Akan tetapi, terminologi “telapak kaki” diartikan atau diplesetkan secara politis; kedudukan suatu kepengurusan organisasi yang tunduk pada partai politik sebagai kendaraan/instrumen politik tertinggi dalam negara demokrasi yang kita anut saat ini.
Politis memiliki arti dalam kelas adjektiva atau kata sifat sehingga politis dapat mengubah kata benda atau kata ganti, biasanya dengan menjelaskannya atau membuatnya menjadi lebih spesifik. Politis adalah bersifat politik arti lainnya dari politis adalah bersangkutan dengan politik.
Melalui tulisan ini pula, penulis sedang tidak menggiring opini publik, penulis hanya ingin mengajak para pembaca yang budiman terkait genitnya ketua PP PMKRI saudara Benidiktus Papa periode 2020-2022 yang berani menyusun struktur kepengurusan dengan mencaplok fungsionaris salah satu partai politik yang kemudian menjadi polemik berkepanjangan.
Kehadiran Hasto Kristiyanto.
Ditengah Kongres Ke-XXXI dan Majelis Permusyawaratan Anggota (MPA) Ke-XXX yang dilaksanakan di Ambon pada Tanggal 5-11 Februari 2020 yang lalu, Sekjend PDIP Hasto Kristiyanto tiba-tiba hadir ditengah kegiatan yang sedang berlansung dengan label sebagai “Tokoh Katolik Nasional”. Perlu diketahui, sehari sebelum kehadiran Sekjend Partai PDIP itu, salah seorang Anggota Penyatu PMKRI menyampaikan dalam forum tertinggi perhimpunan akan kehadiran Sekjen Banteng Moncong putih tersebut dan ditolak oleh mayoritas pemegang hak suara dalam forum. Namun, Ketua PP PMKRI Periode 2018-2020 Juventus Primayoris Kago atau lebih akab disapa Jipik malah menyambut hangat kehadiran “Tokoh Katolik Nasional” itu.
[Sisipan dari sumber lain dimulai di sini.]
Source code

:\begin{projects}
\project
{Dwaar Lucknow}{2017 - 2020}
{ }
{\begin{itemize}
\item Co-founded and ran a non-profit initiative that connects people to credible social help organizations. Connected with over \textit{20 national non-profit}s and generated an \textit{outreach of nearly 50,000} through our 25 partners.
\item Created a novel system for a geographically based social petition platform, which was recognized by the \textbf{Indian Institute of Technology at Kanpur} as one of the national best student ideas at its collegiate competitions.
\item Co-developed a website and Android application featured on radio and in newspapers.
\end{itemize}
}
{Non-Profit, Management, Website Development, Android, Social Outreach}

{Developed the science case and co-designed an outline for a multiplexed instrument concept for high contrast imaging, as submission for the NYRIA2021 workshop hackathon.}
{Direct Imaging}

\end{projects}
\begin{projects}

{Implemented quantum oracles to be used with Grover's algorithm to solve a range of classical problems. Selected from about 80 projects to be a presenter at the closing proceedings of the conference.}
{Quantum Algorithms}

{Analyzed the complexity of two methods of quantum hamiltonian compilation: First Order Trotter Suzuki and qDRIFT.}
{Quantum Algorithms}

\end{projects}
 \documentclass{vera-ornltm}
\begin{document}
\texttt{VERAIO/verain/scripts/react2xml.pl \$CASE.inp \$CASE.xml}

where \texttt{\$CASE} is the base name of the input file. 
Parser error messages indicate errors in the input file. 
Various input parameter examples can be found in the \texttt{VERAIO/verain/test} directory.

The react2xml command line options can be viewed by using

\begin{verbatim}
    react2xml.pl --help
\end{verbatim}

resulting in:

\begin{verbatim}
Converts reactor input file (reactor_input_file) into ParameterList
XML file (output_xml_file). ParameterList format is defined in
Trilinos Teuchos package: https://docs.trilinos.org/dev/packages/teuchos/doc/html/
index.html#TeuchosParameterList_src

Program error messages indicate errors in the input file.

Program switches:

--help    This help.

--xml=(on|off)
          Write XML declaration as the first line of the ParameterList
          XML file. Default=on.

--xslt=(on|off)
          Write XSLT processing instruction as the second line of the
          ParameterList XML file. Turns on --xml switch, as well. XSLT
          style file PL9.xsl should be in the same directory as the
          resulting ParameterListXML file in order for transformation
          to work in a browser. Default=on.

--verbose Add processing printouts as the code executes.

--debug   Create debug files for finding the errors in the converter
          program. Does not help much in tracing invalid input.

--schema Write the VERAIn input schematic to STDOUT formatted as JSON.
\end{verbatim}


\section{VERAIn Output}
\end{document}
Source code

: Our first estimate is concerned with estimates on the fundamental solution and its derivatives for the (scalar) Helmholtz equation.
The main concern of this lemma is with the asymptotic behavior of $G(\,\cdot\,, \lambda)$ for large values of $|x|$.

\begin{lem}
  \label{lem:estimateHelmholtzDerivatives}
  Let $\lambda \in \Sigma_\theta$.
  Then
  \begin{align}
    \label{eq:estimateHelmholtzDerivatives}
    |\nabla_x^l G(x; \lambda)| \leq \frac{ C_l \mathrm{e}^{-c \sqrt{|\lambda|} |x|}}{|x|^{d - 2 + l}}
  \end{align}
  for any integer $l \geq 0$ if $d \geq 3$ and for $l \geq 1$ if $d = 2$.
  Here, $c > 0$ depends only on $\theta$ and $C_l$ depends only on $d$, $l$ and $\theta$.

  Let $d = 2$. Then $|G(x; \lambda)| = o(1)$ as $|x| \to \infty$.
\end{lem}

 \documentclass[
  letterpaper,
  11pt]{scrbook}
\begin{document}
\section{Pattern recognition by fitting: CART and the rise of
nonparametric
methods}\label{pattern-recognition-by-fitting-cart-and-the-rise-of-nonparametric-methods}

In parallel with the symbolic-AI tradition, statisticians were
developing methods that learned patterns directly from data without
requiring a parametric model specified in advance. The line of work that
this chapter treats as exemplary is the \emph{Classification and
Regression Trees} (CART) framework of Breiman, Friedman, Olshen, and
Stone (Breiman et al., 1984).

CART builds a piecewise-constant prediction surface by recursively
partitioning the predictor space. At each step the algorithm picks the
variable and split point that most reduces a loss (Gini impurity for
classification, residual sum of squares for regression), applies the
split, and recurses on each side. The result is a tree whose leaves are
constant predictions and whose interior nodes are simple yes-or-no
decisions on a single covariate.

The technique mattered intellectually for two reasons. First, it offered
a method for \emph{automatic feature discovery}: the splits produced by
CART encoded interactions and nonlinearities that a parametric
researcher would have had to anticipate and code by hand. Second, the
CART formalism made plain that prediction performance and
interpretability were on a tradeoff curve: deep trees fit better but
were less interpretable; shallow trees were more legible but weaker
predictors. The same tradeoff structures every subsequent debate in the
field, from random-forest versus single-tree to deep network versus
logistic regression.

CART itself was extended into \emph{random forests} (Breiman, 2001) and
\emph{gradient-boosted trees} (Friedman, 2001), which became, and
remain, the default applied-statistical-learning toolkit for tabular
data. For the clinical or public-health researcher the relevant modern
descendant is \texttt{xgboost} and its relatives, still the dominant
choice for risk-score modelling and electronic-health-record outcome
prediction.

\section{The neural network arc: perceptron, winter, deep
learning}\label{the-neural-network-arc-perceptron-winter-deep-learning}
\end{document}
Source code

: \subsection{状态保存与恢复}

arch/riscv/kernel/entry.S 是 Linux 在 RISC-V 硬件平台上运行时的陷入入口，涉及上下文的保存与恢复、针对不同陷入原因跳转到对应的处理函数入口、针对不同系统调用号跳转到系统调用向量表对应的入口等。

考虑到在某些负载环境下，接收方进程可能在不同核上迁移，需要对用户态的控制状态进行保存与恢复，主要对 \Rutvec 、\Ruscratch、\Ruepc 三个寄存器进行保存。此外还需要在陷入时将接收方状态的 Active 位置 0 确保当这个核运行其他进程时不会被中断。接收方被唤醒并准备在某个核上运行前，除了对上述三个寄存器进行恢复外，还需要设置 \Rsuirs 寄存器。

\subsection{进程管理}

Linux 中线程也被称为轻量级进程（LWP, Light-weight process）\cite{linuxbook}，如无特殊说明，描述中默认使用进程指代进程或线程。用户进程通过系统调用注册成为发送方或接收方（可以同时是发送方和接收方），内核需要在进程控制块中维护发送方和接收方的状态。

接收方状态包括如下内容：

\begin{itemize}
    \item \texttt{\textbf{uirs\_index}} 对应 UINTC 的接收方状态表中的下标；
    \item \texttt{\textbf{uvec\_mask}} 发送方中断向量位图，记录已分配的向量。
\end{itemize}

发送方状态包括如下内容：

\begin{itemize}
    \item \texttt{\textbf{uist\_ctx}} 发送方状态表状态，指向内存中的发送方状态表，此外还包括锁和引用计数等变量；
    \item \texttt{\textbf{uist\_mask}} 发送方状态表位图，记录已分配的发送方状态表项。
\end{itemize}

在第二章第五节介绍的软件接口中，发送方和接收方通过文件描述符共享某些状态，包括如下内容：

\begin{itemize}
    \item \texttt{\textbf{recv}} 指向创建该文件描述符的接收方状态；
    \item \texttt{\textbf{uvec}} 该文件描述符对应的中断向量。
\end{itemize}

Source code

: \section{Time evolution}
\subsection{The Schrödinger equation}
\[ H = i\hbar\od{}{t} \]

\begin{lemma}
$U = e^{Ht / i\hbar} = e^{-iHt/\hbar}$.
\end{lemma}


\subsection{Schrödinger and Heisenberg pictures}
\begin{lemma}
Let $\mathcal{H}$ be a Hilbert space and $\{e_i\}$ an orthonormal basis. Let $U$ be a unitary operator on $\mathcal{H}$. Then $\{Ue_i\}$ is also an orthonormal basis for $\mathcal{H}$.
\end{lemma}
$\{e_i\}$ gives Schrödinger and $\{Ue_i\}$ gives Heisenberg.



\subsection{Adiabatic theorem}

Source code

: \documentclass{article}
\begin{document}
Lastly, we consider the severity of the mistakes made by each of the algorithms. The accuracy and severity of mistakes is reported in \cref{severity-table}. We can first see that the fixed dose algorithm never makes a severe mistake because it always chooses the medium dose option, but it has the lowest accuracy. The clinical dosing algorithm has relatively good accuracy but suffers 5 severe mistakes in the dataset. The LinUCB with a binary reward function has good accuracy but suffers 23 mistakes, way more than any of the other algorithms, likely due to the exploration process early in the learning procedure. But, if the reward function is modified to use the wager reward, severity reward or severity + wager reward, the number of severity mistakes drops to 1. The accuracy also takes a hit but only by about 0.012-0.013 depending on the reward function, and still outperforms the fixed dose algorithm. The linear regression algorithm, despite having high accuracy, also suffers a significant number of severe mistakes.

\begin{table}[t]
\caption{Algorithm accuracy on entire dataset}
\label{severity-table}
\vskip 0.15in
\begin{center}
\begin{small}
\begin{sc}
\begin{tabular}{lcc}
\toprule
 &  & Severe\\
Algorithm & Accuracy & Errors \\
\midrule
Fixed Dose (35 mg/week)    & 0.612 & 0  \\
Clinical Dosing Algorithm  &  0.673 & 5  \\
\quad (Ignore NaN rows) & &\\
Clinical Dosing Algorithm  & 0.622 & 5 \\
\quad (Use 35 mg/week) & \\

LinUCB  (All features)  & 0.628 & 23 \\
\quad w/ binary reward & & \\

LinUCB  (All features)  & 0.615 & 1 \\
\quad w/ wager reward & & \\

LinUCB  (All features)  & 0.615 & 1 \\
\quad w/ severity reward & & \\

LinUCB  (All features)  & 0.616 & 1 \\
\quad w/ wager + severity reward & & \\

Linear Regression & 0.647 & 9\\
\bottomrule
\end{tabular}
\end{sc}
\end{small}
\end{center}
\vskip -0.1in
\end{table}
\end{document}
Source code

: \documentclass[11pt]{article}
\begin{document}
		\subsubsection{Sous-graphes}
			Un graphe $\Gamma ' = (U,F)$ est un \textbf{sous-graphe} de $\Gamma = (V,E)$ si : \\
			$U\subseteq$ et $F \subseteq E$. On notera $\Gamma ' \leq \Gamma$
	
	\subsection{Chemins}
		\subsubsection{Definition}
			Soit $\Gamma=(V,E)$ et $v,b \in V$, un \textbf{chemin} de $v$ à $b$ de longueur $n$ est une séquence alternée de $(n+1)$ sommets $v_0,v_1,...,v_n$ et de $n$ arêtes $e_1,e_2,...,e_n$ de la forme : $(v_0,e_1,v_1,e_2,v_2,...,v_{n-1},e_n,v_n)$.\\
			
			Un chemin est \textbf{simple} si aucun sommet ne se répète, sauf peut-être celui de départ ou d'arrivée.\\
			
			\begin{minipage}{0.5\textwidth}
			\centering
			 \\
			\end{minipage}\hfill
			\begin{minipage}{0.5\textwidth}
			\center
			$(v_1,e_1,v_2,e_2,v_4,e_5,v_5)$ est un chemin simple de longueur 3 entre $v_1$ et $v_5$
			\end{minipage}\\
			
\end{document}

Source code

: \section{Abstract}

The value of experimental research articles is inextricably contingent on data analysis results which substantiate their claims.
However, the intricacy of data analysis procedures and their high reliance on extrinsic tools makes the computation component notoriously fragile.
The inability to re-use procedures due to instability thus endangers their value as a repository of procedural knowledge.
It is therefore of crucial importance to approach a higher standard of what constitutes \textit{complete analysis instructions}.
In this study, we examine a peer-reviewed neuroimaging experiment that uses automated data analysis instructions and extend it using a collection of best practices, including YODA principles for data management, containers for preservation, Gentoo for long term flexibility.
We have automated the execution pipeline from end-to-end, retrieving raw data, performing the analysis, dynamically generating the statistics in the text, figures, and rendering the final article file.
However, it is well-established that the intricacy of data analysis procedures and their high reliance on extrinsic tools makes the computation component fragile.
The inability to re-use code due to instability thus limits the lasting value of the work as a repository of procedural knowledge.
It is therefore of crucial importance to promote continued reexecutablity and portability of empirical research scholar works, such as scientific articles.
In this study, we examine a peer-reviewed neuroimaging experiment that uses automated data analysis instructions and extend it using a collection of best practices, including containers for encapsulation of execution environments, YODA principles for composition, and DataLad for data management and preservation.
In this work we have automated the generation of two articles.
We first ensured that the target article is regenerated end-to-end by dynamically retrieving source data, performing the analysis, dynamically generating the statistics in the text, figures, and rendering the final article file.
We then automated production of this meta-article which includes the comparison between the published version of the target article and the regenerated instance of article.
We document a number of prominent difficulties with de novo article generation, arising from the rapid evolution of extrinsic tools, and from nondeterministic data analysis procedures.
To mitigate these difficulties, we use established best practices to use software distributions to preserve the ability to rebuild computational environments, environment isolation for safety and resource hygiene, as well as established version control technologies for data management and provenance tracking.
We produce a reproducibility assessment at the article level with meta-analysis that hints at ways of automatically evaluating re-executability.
Dalam agenda puncak yang paling ditunggu-tunggu oleh seluruh insan perhimpunan terpilihlah Benediktus Papa yang merupakan mantan Ketua PMKRI Cabang Makassar.
Pasca Benidiktus Papa atau yang populer dipanggil Beni terpilih, kemudian dilantik pada tanggal 25 April 2020 sebagai tanda sah menahkodai perhimpunan yang beralamat Jl. Samratulangi No. I, Menteng Jakarta Pusat. Dalam acara pelantikan itu juga turut dilantik para fungsionaris PP PMKRI Periode 2020-2022. Anehnya, Beni sebagai pemegang mandat MPA malah menarik pengurus aktif Partai Demokrat atasnama Paulina Citra Dewi yang juga sebagai kader PMKRI Cabang Lampung dan Okto Nahak yang merupakan Sekjend KNPI Bogor yang juga mantan Ketua PMKRI Cabang Bogor.
Kemudian, pria yang akrab disapa Beni itu mempercayakan Okto Nahak sebagai Presidium Gerakan Kemasyarakatan (Germas) dan Paulina Citra Dewi sebagai Ketua Lembaga Pers dan Media PP PMKRI.
Beni Menabrak Konstitusi Perhimpunan.
Buntut dari pelantikan itu, beberapa cabang melayangkan protes bahkan ada mosi tidak percaya kepada pria kelahiran 11 Juni 1993 itu. Hingga saat ini, pria yang hobbi memainkan “Tenis Meja” itu belum juga merespon baik atas surat yang dilayangkan oleh beberapa cabang yang tersebar di seluruh daerah di Indonesia.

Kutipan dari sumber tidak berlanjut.